Records shown

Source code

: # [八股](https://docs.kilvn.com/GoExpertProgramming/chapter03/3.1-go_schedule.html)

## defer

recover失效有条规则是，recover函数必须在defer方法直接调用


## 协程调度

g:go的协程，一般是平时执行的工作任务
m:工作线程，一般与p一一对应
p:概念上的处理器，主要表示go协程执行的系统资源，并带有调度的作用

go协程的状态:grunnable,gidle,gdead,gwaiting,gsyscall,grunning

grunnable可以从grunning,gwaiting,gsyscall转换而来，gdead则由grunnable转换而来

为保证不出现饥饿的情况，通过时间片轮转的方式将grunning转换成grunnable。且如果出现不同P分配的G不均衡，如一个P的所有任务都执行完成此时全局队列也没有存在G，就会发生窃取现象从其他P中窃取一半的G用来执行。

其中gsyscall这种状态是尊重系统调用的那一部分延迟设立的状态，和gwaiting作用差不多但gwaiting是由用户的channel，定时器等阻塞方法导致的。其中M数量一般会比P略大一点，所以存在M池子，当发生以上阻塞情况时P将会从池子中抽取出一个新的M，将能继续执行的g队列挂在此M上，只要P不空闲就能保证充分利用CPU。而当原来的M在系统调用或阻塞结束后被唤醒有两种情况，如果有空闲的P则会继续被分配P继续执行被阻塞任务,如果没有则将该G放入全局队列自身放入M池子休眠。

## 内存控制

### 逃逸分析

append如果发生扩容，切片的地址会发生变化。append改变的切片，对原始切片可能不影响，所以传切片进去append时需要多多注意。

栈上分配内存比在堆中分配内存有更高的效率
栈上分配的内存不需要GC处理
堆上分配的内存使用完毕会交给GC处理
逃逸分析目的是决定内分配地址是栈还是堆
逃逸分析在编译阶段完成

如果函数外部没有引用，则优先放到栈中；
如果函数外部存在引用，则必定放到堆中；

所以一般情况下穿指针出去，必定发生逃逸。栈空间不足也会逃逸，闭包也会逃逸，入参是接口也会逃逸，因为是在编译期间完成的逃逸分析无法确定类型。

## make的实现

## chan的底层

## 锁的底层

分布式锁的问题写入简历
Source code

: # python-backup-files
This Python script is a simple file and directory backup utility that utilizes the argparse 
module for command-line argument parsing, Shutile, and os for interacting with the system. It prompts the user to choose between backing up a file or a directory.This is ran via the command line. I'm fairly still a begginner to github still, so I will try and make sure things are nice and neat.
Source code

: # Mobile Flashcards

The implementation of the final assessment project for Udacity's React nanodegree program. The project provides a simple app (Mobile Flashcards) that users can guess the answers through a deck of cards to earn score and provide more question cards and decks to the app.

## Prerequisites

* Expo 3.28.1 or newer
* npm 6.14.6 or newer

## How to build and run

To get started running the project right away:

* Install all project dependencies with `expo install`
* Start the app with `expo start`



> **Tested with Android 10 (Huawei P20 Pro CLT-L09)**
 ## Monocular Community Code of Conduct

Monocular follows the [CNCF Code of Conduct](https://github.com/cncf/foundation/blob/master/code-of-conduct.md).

Work to be completed
When you reach the line in the material above that holds "逃逸分析目的是决定内分配地址是栈还是堆", begin reproducing lines exactly, and stop after the line that holds "## Monocular Community Code of Conduct".

Worked solution
逃逸分析目的是决定内分配地址是栈还是堆
逃逸分析在编译阶段完成

如果函数外部没有引用，则优先放到栈中；
如果函数外部存在引用，则必定放到堆中；

所以一般情况下穿指针出去，必定发生逃逸。栈空间不足也会逃逸，闭包也会逃逸，入参是接口也会逃逸，因为是在编译期间完成的逃逸分析无法确定类型。

## make的实现

## chan的底层

## 锁的底层

分布式锁的问题写入简历
Source code

: # python-backup-files
This Python script is a simple file and directory backup utility that utilizes the argparse 
module for command-line argument parsing, Shutile, and os for interacting with the system. It prompts the user to choose between backing up a file or a directory.This is ran via the command line. I'm fairly still a begginner to github still, so I will try and make sure things are nice and neat.
Source code

: # Mobile Flashcards

The implementation of the final assessment project for Udacity's React nanodegree program. The project provides a simple app (Mobile Flashcards) that users can guess the answers through a deck of cards to earn score and provide more question cards and decks to the app.

## Prerequisites

* Expo 3.28.1 or newer
* npm 6.14.6 or newer

## How to build and run

To get started running the project right away:

* Install all project dependencies with `expo install`
* Start the app with `expo start`



> **Tested with Android 10 (Huawei P20 Pro CLT-L09)**
 ## Monocular Community Code of Conduct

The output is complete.